╔══
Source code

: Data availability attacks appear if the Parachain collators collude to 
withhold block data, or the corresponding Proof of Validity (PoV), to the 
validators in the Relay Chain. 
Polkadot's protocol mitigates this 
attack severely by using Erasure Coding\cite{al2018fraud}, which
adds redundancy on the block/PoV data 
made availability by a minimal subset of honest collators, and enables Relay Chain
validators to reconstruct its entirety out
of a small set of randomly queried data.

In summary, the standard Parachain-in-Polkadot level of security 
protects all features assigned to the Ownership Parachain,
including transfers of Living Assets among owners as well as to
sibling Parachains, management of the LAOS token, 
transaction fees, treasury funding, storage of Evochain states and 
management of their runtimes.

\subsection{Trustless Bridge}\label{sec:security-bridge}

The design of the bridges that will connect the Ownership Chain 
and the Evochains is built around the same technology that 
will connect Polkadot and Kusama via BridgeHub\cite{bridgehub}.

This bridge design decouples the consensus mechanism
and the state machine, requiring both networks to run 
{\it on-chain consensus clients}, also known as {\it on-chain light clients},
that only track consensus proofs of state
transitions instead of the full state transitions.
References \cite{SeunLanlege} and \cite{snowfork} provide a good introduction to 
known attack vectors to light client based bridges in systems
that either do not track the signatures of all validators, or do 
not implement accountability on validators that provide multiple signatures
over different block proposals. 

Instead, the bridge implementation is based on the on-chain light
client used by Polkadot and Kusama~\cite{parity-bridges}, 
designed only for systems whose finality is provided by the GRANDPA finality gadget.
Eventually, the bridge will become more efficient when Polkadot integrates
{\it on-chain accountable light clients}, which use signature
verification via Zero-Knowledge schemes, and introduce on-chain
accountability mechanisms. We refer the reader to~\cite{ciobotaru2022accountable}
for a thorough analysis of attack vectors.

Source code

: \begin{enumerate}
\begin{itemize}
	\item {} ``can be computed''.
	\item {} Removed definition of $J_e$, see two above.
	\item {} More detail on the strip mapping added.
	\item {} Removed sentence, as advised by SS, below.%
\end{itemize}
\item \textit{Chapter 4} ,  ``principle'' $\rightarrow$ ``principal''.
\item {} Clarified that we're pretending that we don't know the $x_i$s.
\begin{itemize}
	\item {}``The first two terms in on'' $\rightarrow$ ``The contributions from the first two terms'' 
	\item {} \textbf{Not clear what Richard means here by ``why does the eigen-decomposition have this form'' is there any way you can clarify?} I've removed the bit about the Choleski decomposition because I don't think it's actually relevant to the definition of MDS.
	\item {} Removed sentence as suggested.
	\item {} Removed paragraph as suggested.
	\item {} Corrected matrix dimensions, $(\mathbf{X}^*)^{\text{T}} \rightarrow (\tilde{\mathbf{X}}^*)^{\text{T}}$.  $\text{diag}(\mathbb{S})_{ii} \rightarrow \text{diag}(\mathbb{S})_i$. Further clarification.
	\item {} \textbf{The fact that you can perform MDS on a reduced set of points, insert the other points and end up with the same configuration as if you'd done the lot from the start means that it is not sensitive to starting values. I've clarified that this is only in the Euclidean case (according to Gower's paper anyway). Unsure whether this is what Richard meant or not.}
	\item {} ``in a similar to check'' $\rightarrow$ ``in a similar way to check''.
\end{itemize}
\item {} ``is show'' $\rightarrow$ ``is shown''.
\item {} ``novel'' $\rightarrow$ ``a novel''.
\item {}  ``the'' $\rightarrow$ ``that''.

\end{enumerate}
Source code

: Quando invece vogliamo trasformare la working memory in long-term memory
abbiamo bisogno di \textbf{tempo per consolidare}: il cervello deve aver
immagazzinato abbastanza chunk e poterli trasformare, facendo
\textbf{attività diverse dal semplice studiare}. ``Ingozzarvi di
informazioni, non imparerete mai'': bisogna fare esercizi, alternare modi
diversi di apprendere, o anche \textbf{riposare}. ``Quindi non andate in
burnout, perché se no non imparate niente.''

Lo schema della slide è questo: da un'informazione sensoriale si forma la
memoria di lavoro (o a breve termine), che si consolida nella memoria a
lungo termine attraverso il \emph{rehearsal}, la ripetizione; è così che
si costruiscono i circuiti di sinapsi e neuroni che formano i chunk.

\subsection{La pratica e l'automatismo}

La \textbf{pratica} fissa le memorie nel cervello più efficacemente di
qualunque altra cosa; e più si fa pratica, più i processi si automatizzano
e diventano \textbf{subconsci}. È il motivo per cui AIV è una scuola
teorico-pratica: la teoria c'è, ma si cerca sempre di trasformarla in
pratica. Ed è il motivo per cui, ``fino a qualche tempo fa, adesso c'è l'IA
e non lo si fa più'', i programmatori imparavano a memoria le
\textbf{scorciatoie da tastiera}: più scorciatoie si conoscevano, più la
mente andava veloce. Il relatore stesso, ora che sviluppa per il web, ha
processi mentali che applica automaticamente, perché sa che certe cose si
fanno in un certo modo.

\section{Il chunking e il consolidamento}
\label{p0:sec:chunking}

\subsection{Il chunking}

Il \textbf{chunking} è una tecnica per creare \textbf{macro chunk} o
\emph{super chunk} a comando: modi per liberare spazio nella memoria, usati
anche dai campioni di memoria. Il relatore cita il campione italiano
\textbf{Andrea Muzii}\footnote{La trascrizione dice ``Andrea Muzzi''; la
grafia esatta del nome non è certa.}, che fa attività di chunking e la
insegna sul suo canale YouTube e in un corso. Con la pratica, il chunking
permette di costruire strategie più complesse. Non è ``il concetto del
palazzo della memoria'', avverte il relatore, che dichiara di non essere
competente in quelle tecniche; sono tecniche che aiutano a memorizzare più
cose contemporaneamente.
╚══
Task brief:
Exact copy required. Repeat the material above in full.

Task answer:
Source code

: Data availability attacks appear if the Parachain collators collude to 
withhold block data, or the corresponding Proof of Validity (PoV), to the 
validators in the Relay Chain. 
Polkadot's protocol mitigates this 
attack severely by using Erasure Coding\cite{al2018fraud}, which
adds redundancy on the block/PoV data 
made availability by a minimal subset of honest collators, and enables Relay Chain
validators to reconstruct its entirety out
of a small set of randomly queried data.

In summary, the standard Parachain-in-Polkadot level of security 
protects all features assigned to the Ownership Parachain,
including transfers of Living Assets among owners as well as to
sibling Parachains, management of the LAOS token, 
transaction fees, treasury funding, storage of Evochain states and 
management of their runtimes.

\subsection{Trustless Bridge}\label{sec:security-bridge}

The design of the bridges that will connect the Ownership Chain 
and the Evochains is built around the same technology that 
will connect Polkadot and Kusama via BridgeHub\cite{bridgehub}.

This bridge design decouples the consensus mechanism
and the state machine, requiring both networks to run 
{\it on-chain consensus clients}, also known as {\it on-chain light clients},
that only track consensus proofs of state
transitions instead of the full state transitions.
References \cite{SeunLanlege} and \cite{snowfork} provide a good introduction to 
known attack vectors to light client based bridges in systems
that either do not track the signatures of all validators, or do 
not implement accountability on validators that provide multiple signatures
over different block proposals. 

Instead, the bridge implementation is based on the on-chain light
client used by Polkadot and Kusama~\cite{parity-bridges}, 
designed only for systems whose finality is provided by the GRANDPA finality gadget.
Eventually, the bridge will become more efficient when Polkadot integrates
{\it on-chain accountable light clients}, which use signature
verification via Zero-Knowledge schemes, and introduce on-chain
accountability mechanisms. We refer the reader to~\cite{ciobotaru2022accountable}
for a thorough analysis of attack vectors.

Source code

: \begin{enumerate}
\begin{itemize}
	\item {} ``can be computed''.
	\item {} Removed definition of $J_e$, see two above.
	\item {} More detail on the strip mapping added.
	\item {} Removed sentence, as advised by SS, below.%
\end{itemize}
\item \textit{Chapter 4} ,  ``principle'' $\rightarrow$ ``principal''.
\item {} Clarified that we're pretending that we don't know the $x_i$s.
\begin{itemize}
	\item {}``The first two terms in on'' $\rightarrow$ ``The contributions from the first two terms'' 
	\item {} \textbf{Not clear what Richard means here by ``why does the eigen-decomposition have this form'' is there any way you can clarify?} I've removed the bit about the Choleski decomposition because I don't think it's actually relevant to the definition of MDS.
	\item {} Removed sentence as suggested.
	\item {} Removed paragraph as suggested.
	\item {} Corrected matrix dimensions, $(\mathbf{X}^*)^{\text{T}} \rightarrow (\tilde{\mathbf{X}}^*)^{\text{T}}$.  $\text{diag}(\mathbb{S})_{ii} \rightarrow \text{diag}(\mathbb{S})_i$. Further clarification.
	\item {} \textbf{The fact that you can perform MDS on a reduced set of points, insert the other points and end up with the same configuration as if you'd done the lot from the start means that it is not sensitive to starting values. I've clarified that this is only in the Euclidean case (according to Gower's paper anyway). Unsure whether this is what Richard meant or not.}
	\item {} ``in a similar to check'' $\rightarrow$ ``in a similar way to check''.
\end{itemize}
\item {} ``is show'' $\rightarrow$ ``is shown''.
\item {} ``novel'' $\rightarrow$ ``a novel''.
\item {}  ``the'' $\rightarrow$ ``that''.

\end{enumerate}
Source code

: Quando invece vogliamo trasformare la working memory in long-term memory
abbiamo bisogno di \textbf{tempo per consolidare}: il cervello deve aver
immagazzinato abbastanza chunk e poterli trasformare, facendo
\textbf{attività diverse dal semplice studiare}. ``Ingozzarvi di
informazioni, non imparerete mai'': bisogna fare esercizi, alternare modi
diversi di apprendere, o anche \textbf{riposare}. ``Quindi non andate in
burnout, perché se no non imparate niente.''

Lo schema della slide è questo: da un'informazione sensoriale si forma la
memoria di lavoro (o a breve termine), che si consolida nella memoria a
lungo termine attraverso il \emph{rehearsal}, la ripetizione; è così che
si costruiscono i circuiti di sinapsi e neuroni che formano i chunk.

\subsection{La pratica e l'automatismo}

La \textbf{pratica} fissa le memorie nel cervello più efficacemente di
qualunque altra cosa; e più si fa pratica, più i processi si automatizzano
e diventano \textbf{subconsci}. È il motivo per cui AIV è una scuola
teorico-pratica: la teoria c'è, ma si cerca sempre di trasformarla in
pratica. Ed è il motivo per cui, ``fino a qualche tempo fa, adesso c'è l'IA
e non lo si fa più'', i programmatori imparavano a memoria le
\textbf{scorciatoie da tastiera}: più scorciatoie si conoscevano, più la
mente andava veloce. Il relatore stesso, ora che sviluppa per il web, ha
processi mentali che applica automaticamente, perché sa che certe cose si
fanno in un certo modo.

\section{Il chunking e il consolidamento}
\label{p0:sec:chunking}

\subsection{Il chunking}

Il \textbf{chunking} è una tecnica per creare \textbf{macro chunk} o
\emph{super chunk} a comando: modi per liberare spazio nella memoria, usati
anche dai campioni di memoria. Il relatore cita il campione italiano
\textbf{Andrea Muzii}\footnote{La trascrizione dice ``Andrea Muzzi''; la
grafia esatta del nome non è certa.}, che fa attività di chunking e la
insegna sul suo canale YouTube e in un corso. Con la pratica, il chunking
permette di costruire strategie più complesse. Non è ``il concetto del
palazzo della memoria'', avverte il relatore, che dichiara di non essere
competente in quelle tecniche; sono tecniche che aiutano a memorizzare più
cose contemporaneamente.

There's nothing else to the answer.